Only those lines in the data below from the line containing "Choice of taxonomy" through the line containing "-- inter-rater reliability.", both included, should be restated word for word.
(Beginning of Exercise input)
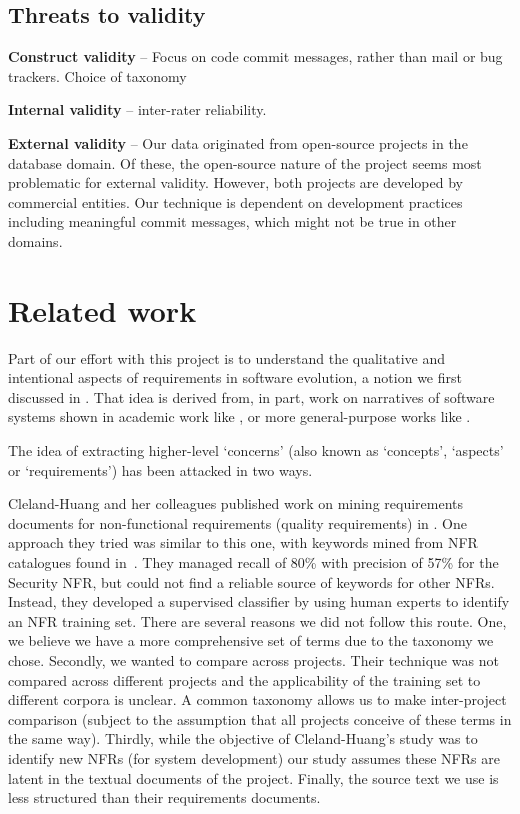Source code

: \documentclass{acm_proc_article-sp}
\begin{document}

\subsection{Threats to validity}
\textbf{Construct validity} -- Focus on code commit messages, rather than mail or bug trackers. Choice of taxonomy

\textbf{Internal validity} -- inter-rater reliability.

\textbf{External validity} -- Our data originated from open-source projects in the database domain. Of these, the open-source nature of the project seems most problematic for external validity. However, both projects are developed by commercial entities. Our technique is dependent on development practices including meaningful commit messages, which might not be true in other domains.

\section{Related work}

Part of our effort with this project is to understand the qualitative and intentional aspects of requirements in software evolution, a notion we first discussed in \cite{ernst07icsm}. That idea is derived from, in part, work on narratives of software systems shown in academic work like \cite{anton01}, or more general-purpose works like \cite{waldo93}.

The idea of extracting higher-level `concerns' (also known as `concepts', `aspects' or `requirements') has been attacked in two ways.

Cleland-Huang and her colleagues published work on mining requirements documents for non-functional requirements (quality requirements) in \cite{Cleland-Huang2006}. One approach they tried was similar to this one, with keywords mined from NFR catalogues found in~\cite{chung99}. They managed recall of 80\% with precision of 57\% for the Security NFR, but could not find a reliable source of keywords for other NFRs. Instead, they developed a supervised classifier by using human experts to identify an NFR training set. There are several reasons we did not follow this route. One, we believe we have a more comprehensive set of terms due to the taxonomy we chose. Secondly, we wanted to compare across projects. Their technique was not compared across different projects and the applicability of the training set to different corpora is unclear. A common taxonomy allows us to make inter-project comparison (subject to the assumption that all projects conceive of these terms in the same way). Thirdly, while the objective of Cleland-Huang's study was to identify new NFRs (for system development) our study assumes these NFRs are latent in the textual documents of the project. Finally, the source text we use is less structured than their requirements documents.
\end{document}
(End of Exercise input)
▸ **Finished exercise**
\textbf{Construct validity} -- Focus on code commit messages, rather than mail or bug trackers. Choice of taxonomy

\textbf{Internal validity} -- inter-rater reliability.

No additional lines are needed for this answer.